- Born: 18 January 1892 New South Wales, Australia
- Died: 12 September 1953 Oxford, England
- Occupation: Writer

= Marian Allen =

English writer, poet, illustrator (1892–1953)

Eleanor Marian Dundas Allen (18 January 1892 – 12 September 1953) was a British writer, the author of the poem now known as "The Wind on the Downs" published in a small 63-page book of poems of the same name. Allen was born at Toxteth Park (now St Scholastica's School), Glebe, Sydney, the daughter of George Boyce Allen, a barrister, and Isabella Dundas Allen.

==Life==
Allen was born at Toxteth Park, the Sydney family estate of the Allen family who were prominent in the colony of New South Wales. The patriarch, George Allen, who had died in 1877, was himself the son of the physician of George III and had established the oldest law firm in Australia.

By 1908, the parents of Marian Allen with their family of six children (three boys and three girls) were living in Woodstock Road, Oxford, England.

It was here in 1913–14 that Marian first met Arthur Tylston Greg, whom she was to have married and to whom, under the initials A. T. G. her book of poems was dedicated. Like Marian Allen's brother, George Dundas Allen, Arthur Greg was studying Law at New College, Oxford and it seems likely that they first met when Arthur Greg visited his fellow student's house.

In August 1914, on the outbreak of World War I, Arthur Greg and Dundas (as Marian Allen's brother was known) abandoned their studies and joined the army. Arthur fought in the battles around the Hill 60 in Belgium and in May 1915 was badly wounded when part of his lower jaw was shot away. By 1916, Dundas Allen had joined the Royal Flying Corps and was awarded the Military Cross.

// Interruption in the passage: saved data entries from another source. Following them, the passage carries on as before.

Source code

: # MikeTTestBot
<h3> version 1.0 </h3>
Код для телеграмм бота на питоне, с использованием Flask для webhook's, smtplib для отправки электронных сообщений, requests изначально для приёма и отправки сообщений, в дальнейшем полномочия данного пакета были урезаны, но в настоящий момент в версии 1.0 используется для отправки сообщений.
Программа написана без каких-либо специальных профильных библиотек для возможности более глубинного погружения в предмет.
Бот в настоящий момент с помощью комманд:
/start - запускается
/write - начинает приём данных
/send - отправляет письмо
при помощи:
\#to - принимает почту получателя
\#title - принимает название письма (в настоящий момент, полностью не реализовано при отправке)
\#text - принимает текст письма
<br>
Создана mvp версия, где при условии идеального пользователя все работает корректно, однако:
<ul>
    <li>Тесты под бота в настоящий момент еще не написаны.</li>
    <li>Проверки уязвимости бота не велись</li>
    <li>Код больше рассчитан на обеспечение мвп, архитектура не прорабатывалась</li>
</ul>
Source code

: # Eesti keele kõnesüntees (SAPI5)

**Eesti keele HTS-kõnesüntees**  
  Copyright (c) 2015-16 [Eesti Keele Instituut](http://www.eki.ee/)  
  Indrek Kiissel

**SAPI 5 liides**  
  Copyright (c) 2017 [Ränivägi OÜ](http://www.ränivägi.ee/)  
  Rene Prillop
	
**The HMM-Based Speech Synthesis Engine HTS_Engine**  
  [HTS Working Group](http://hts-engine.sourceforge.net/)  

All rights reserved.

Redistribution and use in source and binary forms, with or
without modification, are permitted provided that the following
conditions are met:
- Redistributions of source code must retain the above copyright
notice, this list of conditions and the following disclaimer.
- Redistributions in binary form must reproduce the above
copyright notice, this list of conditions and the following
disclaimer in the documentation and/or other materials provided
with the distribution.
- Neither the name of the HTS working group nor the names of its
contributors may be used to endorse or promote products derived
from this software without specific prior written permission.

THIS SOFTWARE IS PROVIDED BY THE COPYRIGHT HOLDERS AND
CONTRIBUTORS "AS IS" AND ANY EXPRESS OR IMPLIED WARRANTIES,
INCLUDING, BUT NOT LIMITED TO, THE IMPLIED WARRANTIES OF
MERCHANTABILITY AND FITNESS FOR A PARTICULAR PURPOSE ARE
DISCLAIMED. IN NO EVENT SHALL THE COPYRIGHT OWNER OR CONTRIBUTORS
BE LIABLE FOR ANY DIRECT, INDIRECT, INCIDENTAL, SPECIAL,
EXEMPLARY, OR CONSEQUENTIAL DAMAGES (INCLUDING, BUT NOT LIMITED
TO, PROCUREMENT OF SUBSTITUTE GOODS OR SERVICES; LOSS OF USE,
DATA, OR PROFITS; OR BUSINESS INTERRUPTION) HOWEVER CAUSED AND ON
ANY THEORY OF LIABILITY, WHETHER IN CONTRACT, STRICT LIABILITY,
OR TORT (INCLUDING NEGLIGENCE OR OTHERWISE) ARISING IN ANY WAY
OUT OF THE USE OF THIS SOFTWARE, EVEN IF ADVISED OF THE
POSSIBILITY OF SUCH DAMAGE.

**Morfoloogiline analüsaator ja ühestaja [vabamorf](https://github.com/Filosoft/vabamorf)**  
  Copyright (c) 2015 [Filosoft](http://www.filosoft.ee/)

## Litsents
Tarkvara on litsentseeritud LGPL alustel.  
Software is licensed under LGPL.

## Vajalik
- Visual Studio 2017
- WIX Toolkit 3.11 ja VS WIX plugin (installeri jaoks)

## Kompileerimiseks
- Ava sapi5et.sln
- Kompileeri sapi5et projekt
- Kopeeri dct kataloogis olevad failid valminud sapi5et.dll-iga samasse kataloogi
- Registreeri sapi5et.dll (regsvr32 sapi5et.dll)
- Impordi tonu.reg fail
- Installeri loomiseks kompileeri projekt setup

Arthur Greg also joined the Royal Flying Corps where, as Captain Greg, he trained to fly the D.H.4 bomber. He was shot down over St Quentin on St George's Day, 1917. He is buried at Jussy cemetery with an inscription chosen by the next-of-kin: "LOVE IS STRONGER THAN DEATH". Marian Allen heard the news on either 30 April or 1 May, and some of her finest poems, many of them sonnets, were written almost immediately afterward. "To A. T. G." was finished on 2 May, and "I like to think of you..." on 10 May.

In the 1920s, and 1930s, Marian Allen became a successful author/illustrator of children's books such as The Wind in the Chimney, Joy Street volumes etc., writing mainly for Blackwell. She also designed the dust wrappers for numbers 5 to 11 of the Joy Street volumes. During much of this time she was living in London with her family at 35 Harrington Gardens (now the London base of Ithaca College).

Later in life, she returned to Woodstock Road in Oxford where she died unmarried on 12 September 1953.

==Quotation==

"But when the road is passed, the hilltop won,

We'll tell each other everything we've done."